- Task to carry out
Return the lines of the data below in which the string "results" occurs.
START Source data
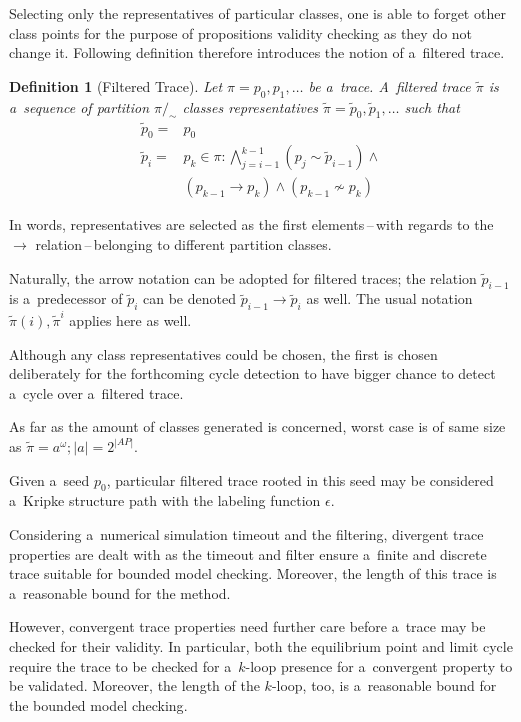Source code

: \documentclass[12pt,twoside,draft]{fithesis}
\newtheorem{mydef}{Definition}
\begin{document}
Selecting only the representatives of particular classes, one is able to
forget other class points for the purpose of propositions validity
checking as they do not change it. Following definition therefore
introduces the notion of a~filtered trace.
\begin{mydef}[Filtered Trace] Let $\pi=p_0,p_1,\dotsc$ be a~trace.
A~filtered trace $\tilde{\pi}$ is a~sequence of partition
$\pi/_{\sim}$ classes representatives
$\tilde{\pi}=\tilde{p}_0,\tilde{p}_1,\dotsc$ such that
\begin{align}
\tilde{p}_{0}=&p_0\\
\tilde{p}_{i}=&p_k\in\pi:\bigwedge_{j=i-1}^{k-1}\left(
	p_j\sim \tilde{p}_{i-1}\right)
	\wedge\nonumber\\
	&(p_{k-1}\rightarrow p_{k})\wedge(p_{k-1}\not\sim p_{k})
\end{align}
\end{mydef}
In words, representatives are selected as the first elements\,--\,with
regards to the $\rightarrow$ relation\,--\,belonging to different
partition classes. 

Naturally, the arrow notation can be adopted for filtered traces;
the relation $\tilde{p}_{i-1}$ is a~predecessor of $\tilde{p}_{i}$ can
be denoted $\tilde{p}_{i-1}\rightarrow\tilde{p}_{i}$ as well. The usual
notation $\tilde{\pi}(i),\tilde{\pi}^i$ applies here as well.

Although any class representatives could be chosen, the first is chosen
deliberately for the forthcoming cycle detection to have bigger chance
to detect a~cycle over a~filtered trace.

As far as the amount of classes generated is concerned, worst case is
of same size as $\tilde{\pi}=a^\omega; |a|=2^{|AP|}$.

Given a~seed $p_0$, particular filtered trace rooted in this seed may be
considered a~Kripke structure path with the labeling function
$\epsilon$.

Considering a~numerical simulation timeout and the filtering,
divergent trace properties are dealt with as the timeout and filter
ensure a~finite and discrete trace suitable for bounded model checking.
Moreover, the length of this trace is a~reasonable bound for the method\cite{biere}.

However, convergent trace properties need further care before a~trace
may be checked for their validity. In particular, both the equilibrium
point and limit cycle require the trace to be checked for a~$k$-loop
presence for a~convergent property to be validated. Moreover, the length
of the $k$-loop, too, is a~reasonable bound for the bounded model
checking\cite{biere}.
\end{document}

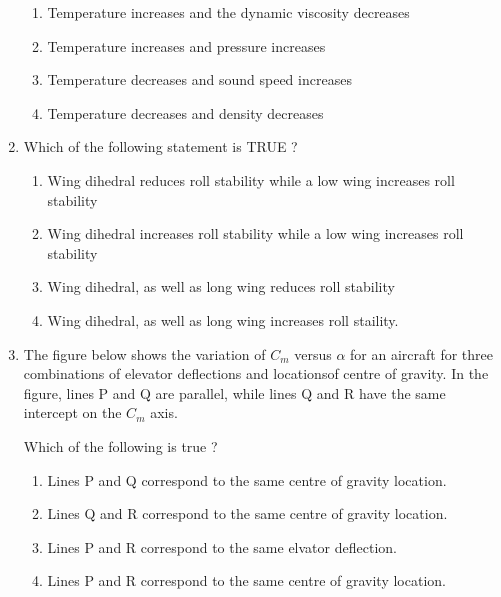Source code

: \documentclass[journal,12pt,onecolumn]{IEEEtran}
\theoremstyle{remark}
\begin{document}
\begin{enumerate}
\begin{enumerate}
			\item Temperature increases and the dynamic viscosity decreases
			\item Temperature increases and pressure increases
			\item Temperature decreases and sound speed increases
			\item Temperature decreases and density decreases
		\end{enumerate}
	\item Which of the following statement is TRUE ?
		\begin{enumerate}
			\item Wing dihedral reduces roll stability while a low wing increases roll stability
			\item Wing dihedral increases roll stability while a low wing increases roll stability
			\item Wing dihedral, as well as long wing reduces roll stability
			\item Wing dihedral, as well as long wing increases roll staility.
		\end{enumerate}
	\item The figure below shows the variation of $C_m$ versus $\alpha$ for an aircraft for three combinations of elevator deflections and locationsof centre of gravity. In the figure, lines P and Q are parallel, while lines Q and R have the same intercept on the $C_m$ axis.
		
		Which of the following is true ?
		\begin{enumerate}
			\item Lines P and Q correspond to the same centre of gravity location.
			\item Lines Q and R correspond to the same centre of gravity location.
			\item Lines P and R correspond to the same elvator deflection.
			\item Lines P and R correspond to the same centre of gravity location.
		\end{enumerate}
\end{enumerate}
\end{document}
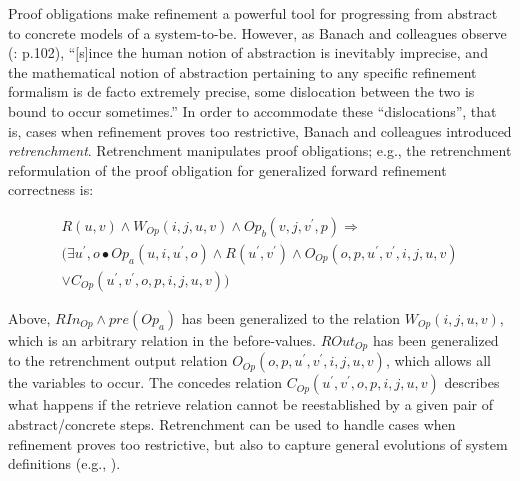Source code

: \documentclass[10pt, conference, compsocconf]{IEEEtran}
\begin{document}
Proof obligations make refinement a powerful tool for progressing from abstract to concrete models of a system-to-be. However, as Banach and colleagues observe (\cite{Banach+:2007:FI}: p.102), ``[s]ince the human notion of abstraction is inevitably imprecise, and the mathematical notion of abstraction pertaining to any specific refinement formalism is de facto extremely precise, some dislocation between the two is bound to occur sometimes.'' In order to accommodate these ``dislocations'', that is, cases when refinement proves too restrictive, Banach and colleagues introduced \cite{Banach+:1998:B} \textit{retrenchment}. Retrenchment manipulates proof obligations; e.g., the retrenchment reformulation of the proof obligation for generalized forward refinement correctness is:

\begin{small}
\begin{multline*}
R(u,v) \wedge W_{Op}(i,j,u,v) \wedge Op_{b}(v,j,v^{\prime},p) \Rightarrow \\
(\exists u^{\prime},o \bullet Op_{a}(u,i,u^{\prime},o) \wedge R(u^{\prime},v^{\prime}) \wedge O_{Op}(o, p, u^{\prime}, v^{\prime}, i, j, u, v) \\
\vee C_{Op}(u^{\prime}, v^{\prime}, o, p, i, j, u, v))
\end{multline*}
\end{small}

\noindent Above, $RIn_{Op} \wedge pre(Op_{a})$ has been generalized to the relation $W_{Op}(i,j,u,v)$, which is an arbitrary relation in the before-values. $ROut_{Op}$ has been generalized to the retrenchment output relation $O_{Op}(o, p, u^{\prime}, v^{\prime}, i, j, u, v)$, which allows all the variables to occur. The concedes relation $C_{Op}(u^{\prime}, v^{\prime}, o, p, i, j, u, v)$ describes what happens if the retrieve relation cannot be reestablished by a given pair of abstract/concrete steps. Retrenchment can be used to handle cases when refinement proves too restrictive, but also to capture general evolutions of system definitions (e.g., \cite{Banach+:1998:B,Banach+:2007:FI}).
\end{document}
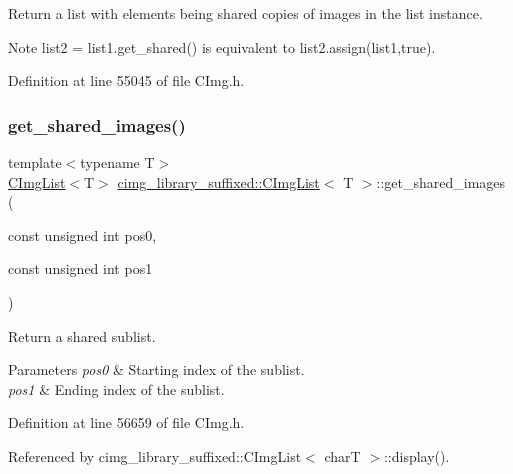 Return a list with elements being shared copies of images in the list instance. 

\begin{DoxyNote}{Note}
{\ttfamily list2 = list1.\+get\+\_\+shared()} is equivalent to {\ttfamily list2.\+assign(list1,true)}. 
\end{DoxyNote}


Definition at line 55045 of file C\+Img.\+h.

\mbox{\label{structcimg__library__suffixed_1_1CImgList_a1a54d7eef89663fdcc5ffb61ed9a48b5}} 
\subsubsection{\texorpdfstring{get\+\_\+shared\+\_\+images()}{get\_shared\_images()}}
{\footnotesize\ttfamily template$<$typename T$>$ \\
\hyperlink{structcimg__library__suffixed_1_1CImgList}{C\+Img\+List}$<$T$>$ \hyperlink{structcimg__library__suffixed_1_1CImgList}{cimg\+\_\+library\+\_\+suffixed\+::\+C\+Img\+List}$<$ T $>$\+::get\+\_\+shared\+\_\+images (\begin{DoxyParamCaption}\item[{const unsigned int}]{pos0,  }\item[{const unsigned int}]{pos1 }\end{DoxyParamCaption})\hspace{0.3cm}{\ttfamily [inline]}}



Return a shared sublist. 


\begin{DoxyParams}{Parameters}
{\em pos0} & Starting index of the sublist. \\
\hline
{\em pos1} & Ending index of the sublist. \\
\hline
\end{DoxyParams}


Definition at line 56659 of file C\+Img.\+h.



Referenced by cimg\+\_\+library\+\_\+suffixed\+::\+C\+Img\+List$<$ char\+T $>$\+::display().

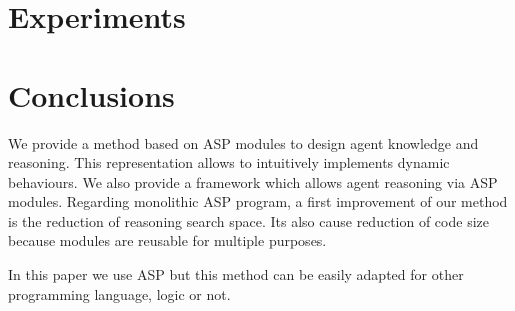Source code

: \documentclass{aamas2012}
\begin{document}
\section{Experiments}

	
	

\section{Conclusions}

	We provide a method based on ASP modules to design agent knowledge and reasoning.
	This representation allows to intuitively implements dynamic behaviours.
	We also provide a framework which allows agent reasoning via ASP modules.
	Regarding monolithic ASP program, a first improvement of our method is the reduction of reasoning search space.
	Its also cause reduction of code size because modules are reusable for multiple purposes.
	
	In this paper we use ASP but this method can be easily adapted for other programming language, logic or not.
	
%

%
%

\nocite{*}
\end{document}
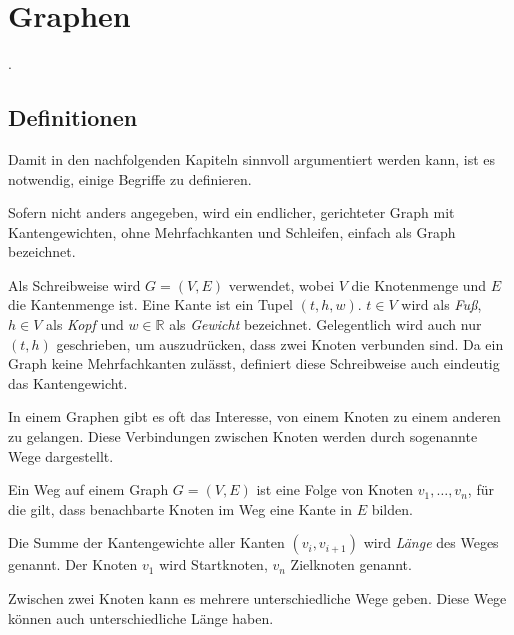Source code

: \chapter{Graphen}

.

\section{Definitionen}
Damit in den nachfolgenden Kapiteln sinnvoll argumentiert werden kann, ist es notwendig, einige Begriffe zu definieren.

\begin{definition}[Graph]
    Sofern nicht anders angegeben, wird ein endlicher, gerichteter Graph mit Kantengewichten, ohne Mehrfachkanten und Schleifen, einfach als Graph bezeichnet.

    Als Schreibweise wird $G = (V, E)$ verwendet, wobei $V$ die Knotenmenge und $E$ die Kantenmenge ist. Eine Kante ist ein Tupel $(t, h, w)$. $t \in V$ wird als \emph{Fuß}, $h \in V$ als \emph{Kopf} und $w \in \mathbb{R}$ als \emph{Gewicht} bezeichnet. Gelegentlich wird auch nur $(t, h)$ geschrieben, um auszudrücken, dass zwei Knoten verbunden sind. Da ein Graph keine Mehrfachkanten zulässt, definiert diese Schreibweise auch eindeutig das Kantengewicht.
\end{definition}

In einem Graphen gibt es oft das Interesse, von einem Knoten zu einem anderen zu gelangen.
Diese Verbindungen zwischen Knoten werden durch sogenannte Wege dargestellt.

\begin{definition}[Weg]
    Ein Weg auf einem Graph $G = (V, E)$ ist eine Folge von Knoten $v_1, \dotsc, v_n$, für die gilt, dass benachbarte Knoten im Weg eine Kante in $E$ bilden.


    Die Summe der Kantengewichte aller Kanten $(v_i, v_{i + 1})$ wird \emph{Länge} des Weges genannt. Der Knoten $v_1$ wird Startknoten, $v_n$ Zielknoten genannt.
\end{definition}

Zwischen zwei Knoten kann es mehrere unterschiedliche Wege geben.
Diese Wege können auch unterschiedliche Länge haben.

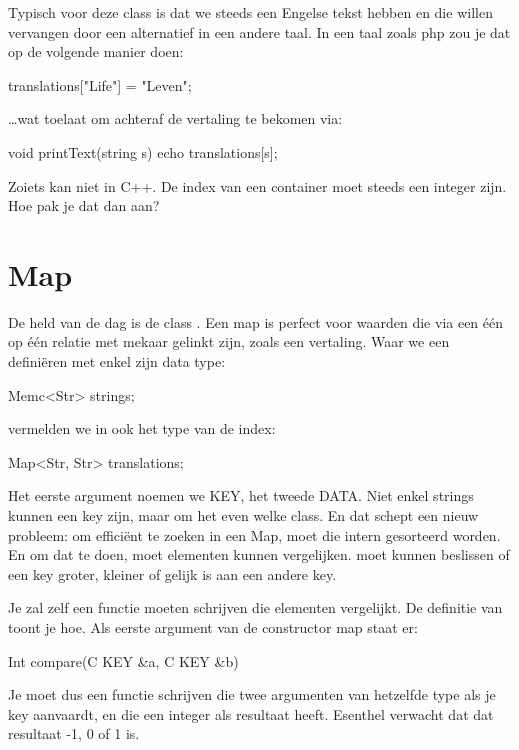 Typisch voor deze class is dat we steeds een Engelse tekst hebben en die willen vervangen door een alternatief in een andere taal. In een taal zoals php zou je dat op de volgende manier doen:

\begin{code}
translations["Life"] = "Leven";
\end{code}

\ldots wat toelaat om achteraf de vertaling te bekomen via:
\begin{code}
void printText(string s) {
   echo translations[s];
}
\end{code}

Zoiets kan niet in C++. De index van een container moet steeds een integer zijn. Hoe pak je dat dan aan?

\section{Map}
De held van de dag is de class . Een map is perfect voor waarden die via een \'e\'en op \'e\'en relatie met mekaar gelinkt zijn, zoals een vertaling. Waar we een  defini\"eren met enkel zijn data type:

\begin{code}
Memc<Str> strings;
\end{code}

vermelden we in  ook het type van de index:

\begin{code}
Map<Str, Str> translations;
\end{code}

Het eerste argument noemen we KEY, het tweede DATA. Niet enkel strings kunnen een key zijn, maar om het even welke class. En dat schept een nieuw probleem: om effici\"ent te zoeken in een Map, moet die intern gesorteerd worden. En om dat te doen, moet  elementen kunnen vergelijken.  moet kunnen beslissen of een key groter, kleiner of gelijk is aan een andere key. 

Je zal zelf een functie moeten schrijven die elementen vergelijkt. De definitie van  toont je hoe. Als eerste argument van de constructor map staat er:

\begin{code}
Int compare(C KEY &a, C KEY &b)
\end{code}

Je moet dus een functie schrijven die twee argumenten van hetzelfde type als je key aanvaardt, en die een integer als resultaat heeft. Esenthel verwacht dat dat resultaat -1, 0 of 1 is. 

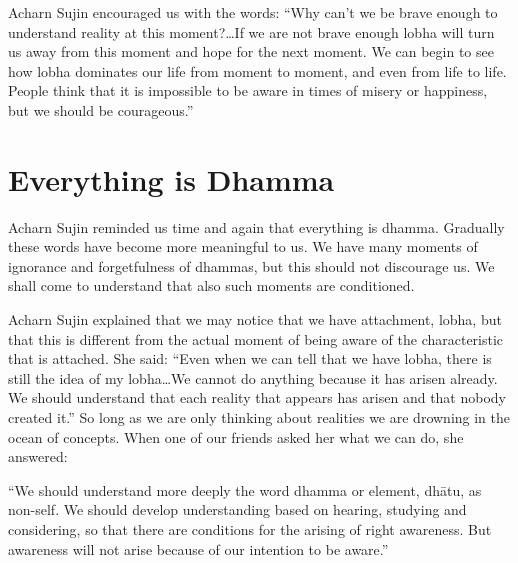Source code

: Acharn Sujin encouraged us with the words: ``Why can't we be brave enough to understand reality at this moment?\ldots If we are not brave enough lobha will turn us away from this moment and hope for the next moment. We can begin to see how lobha dominates our life from moment to moment, and even from life to life. People think that it is impossible to be aware in times of misery or happiness, but we should be courageous.''


































\chapter{Everything is Dhamma}


Acharn Sujin reminded us time and again that everything is dhamma. Gradually these words have become more meaningful to us. We have many moments of ignorance and forgetfulness of dhammas, but this should not discourage us. We shall come to understand that also such moments are conditioned.

Acharn Sujin explained that we may notice that we have attachment, lobha, but that this is different from the actual moment of being aware of the characteristic that is attached. She said: ``Even when we can tell that we have lobha, there is still the idea of my lobha\ldots We cannot do anything because it has arisen already. We should understand that each reality that appears has arisen and that nobody created it.'' So long as we are only thinking about realities we are drowning in the ocean of concepts. When one of our friends asked her what we can do, she answered:

``We should understand more deeply the word dhamma or element, dhātu, as non-self. We should develop understanding based on hearing, studying and considering, so that there are conditions for the arising of right awareness. But awareness will not arise because of our intention to be aware.''

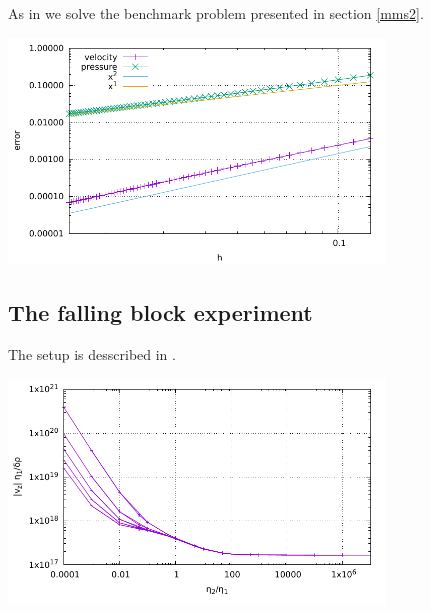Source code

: As in \cite{dobo04} we solve the benchmark problem presented in section \ref{mms2}.

\includegraphics[width=10cm]{python_codes/fieldstone_22/results/case2/errors.pdf}



\subsection*{The falling block experiment} 

The setup is desscribed in \cite{thba19}.

\includegraphics[width=10cm]{python_codes/fieldstone_22/results/case3/fallingblock.pdf}







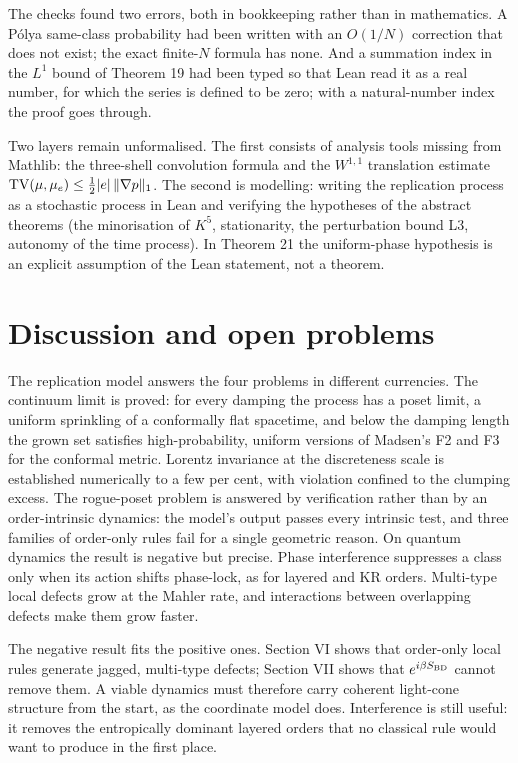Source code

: The checks found two errors, both in bookkeeping rather than
in mathematics. A Pólya same-class probability had been
written with an \(O(1/N)\) correction that does not exist;
the exact finite-\(N\) formula has none. And a summation
index in the \(L^1\) bound of Theorem 19 had been typed so
that Lean read it as a real number, for which the series is
defined to be zero; with a natural-number index the proof
goes through.

Two layers remain unformalised. The first consists of
analysis tools missing from Mathlib: the three-shell
convolution formula and the \(W^{1,1}\) translation estimate
\({\rm TV}(\mu,\mu_e)\le\tfrac12|e|\,\|\nabla p\|_1\). The
second is modelling: writing the replication process as a
stochastic process in Lean and verifying the hypotheses of
the abstract theorems (the minorisation of \(K^5\),
stationarity, the perturbation bound L3, autonomy of the
time process). In Theorem 21 the uniform-phase hypothesis is
an explicit assumption of the Lean statement, not a theorem.

\hypertarget{discussion-and-open-problems}{%
\section{Discussion and open
problems}\label{discussion-and-open-problems}}

The replication model answers the four problems in different
currencies. The continuum limit is proved: for every damping
the process has a poset limit, a uniform sprinkling of a
conformally flat spacetime, and below the damping length the
grown set satisfies high-probability, uniform versions of
Madsen's F2 and F3 for the conformal metric. Lorentz
invariance at the discreteness scale is established
numerically to a few per cent, with violation confined to
the clumping excess. The rogue-poset problem is answered by
verification rather than by an order-intrinsic dynamics: the
model's output passes every intrinsic test, and three
families of order-only rules fail for a single geometric
reason. On quantum dynamics the result is negative but
precise. Phase interference suppresses a class only when its
action shifts phase-lock, as for layered and KR orders.
Multi-type local defects grow at the Mahler rate, and
interactions between overlapping defects make them grow
faster.

The negative result fits the positive ones. Section VI shows
that order-only local rules generate jagged, multi-type
defects; Section VII shows that \(e^{i\beta S_{\rm BD}}\)
cannot remove them. A viable dynamics must therefore carry
coherent light-cone structure from the start, as the
coordinate model does. Interference is still useful: it
removes the entropically dominant layered orders that no
classical rule would want to produce in the first place.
END Source data
- Exercise result
\includegraphics[width=10cm]{python_codes/fieldstone_22/results/case2/errors.pdf}
\includegraphics[width=10cm]{python_codes/fieldstone_22/results/case3/fallingblock.pdf}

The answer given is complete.